More Shot Hole Borer News
Ambrosia beetles comprise a group of over 6,000 species in the Scolytinae subfamily. Most of these beetles typically attack decomposing and dead trees. The Polyphagous/Kuroshio Shot Borers have been reports on over 300 landscape and wildland living tree species, including avocado. Decline and death of trees has been noted in California since 2012, and the full economic extent is still unclear. The beetles feeds on a fungal symbiont that is introduced into the tree, and it is the fungus that spreads throughout the tree and causes the tree decline and death.
What was once thought to be another species of beetle (Tea Shot Hole Borer) and then identified as a new species - Polyphagous Shot Hole Borer- and now expanded to include another species of borer – Kuroshio Shot Hole – is showing that its fungal partners can be quite diverse.
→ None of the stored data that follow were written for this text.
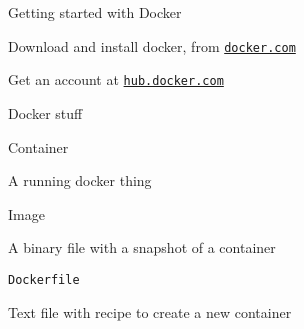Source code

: \documentclass[aspectratio=169,12pt,t]{beamer}
\begin{document}
\begin{frame}{Getting started with Docker}

  \bbi
\item Download and install docker, from
  \href{https://www.docker.com/products/docker-desktop}{\tt docker.com}
\item Get an account at \href{https://hub.docker.com}{\tt hub.docker.com}
  \ei

\end{frame}





\begin{frame}{Docker stuff}

  \bbi
\item Container
  \bi
\item[] A running docker thing
  \ei
  \item Image
    \bi
  \item[] A binary file with a snapshot of a container
    \ei
  \item {\tt Dockerfile}
    \bi
  \item[] Text file with recipe to create a new container
    \ei
  \ei

\end{frame}
\end{document}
A recent publication indicates the increasing tangled association of the shot hole borer/disease complex that is affecting avocado and other tree species.
Two Novel Fungal Symbionts Fusarium kuroshium sp. nov. and Graphium kuroshium sp. nov. of Kuroshio Shot Hole Borer (Euwallacea sp. nr. fornicatus) Cause Fusarium Dieback on Woody Host Species in California
Francis Na, Joseph D. Carrillo, Joey S. Mayorquin, Cedric Ndinga-Muniania, and Jason E. Stajich, Department of Plant Pathology and Microbiology, University of California, Riverside, 92521; Richard Stouthamer, Department of Entomology, University of California, Riverside, 92521; Yin-Tse Huang, Department of Plant Pathology, National Chung Hsing University, Taichung 402, Taiwan, ROC, and School of Forest Resources and Conservation, Institute of Food and Agricultural Sciences, University of Florida, Gainesville; Yu-Ting Lin and Chi-Yu Chen, Department of Plant Pathology, National Chung Hsing University, Taichung 402, Taiwan, ROC; and Akif Eskalen,† Department of Plant Pathology and Microbiology, University of California, Riverside, 92521
https://apsjournals.apsnet.org/doi/abs/10.1094/PDIS-07-17-1042-RE
Shot hole borer (SHB)-Fusarium dieback (FD) is a new pest-disease complex affecting numerous tree species in California and is vectored by two distinct, but related ambrosia beetles (Euwallacea sp. nr. fornicatus) called polyphagous shot hole borer (PSHB) and Kuroshio shot hole borer (KSHB). These pest-disease complexes cause branch dieback and tree mortality on numerous wildland and landscape tree species, as well as agricultural tree species, primarily avocado. The recent discovery of KSHB in California initiated an investigation of fungal symbionts associated with the KSHB vector. Ten isolates of Fusarium sp. and Graphium sp., respectively, were recovered from the mycangia of adult KSHB females captured in three different locations within San Diego County and compared with the known symbiotic fungi of PSHB. Multigene phylogenetic analyses of the internal transcribed spacer region (ITS), translation elongation factor-1 alpha (TEF1-α), and RNA polymerase II subunit (RPB1, RPB2) regions as well as morphological comparisons revealed that two novel fungal associates Fusarium kuroshium sp. nov. and Graphium kuroshium sp. nov. obtained from KSHB were related to, but distinct from the fungal symbionts F. euwallaceae and G. euwallaceae associated with PSHB in California. Pathogenicity tests on healthy, young avocado plants revealed F. kuroshium and G. kuroshium to be pathogenic. Lesion lengths from inoculation of F. kuroshium were found to be significantly shorter compared with those caused by F. euwallaceae, while no difference in symptom severity was detected between Graphium spp. associated with KSHB and PSHB. These findings highlight the pest disease complexes of KSHB-FD and PSHB-FD as distinct, but collective threats adversely impacting woody hosts throughout California.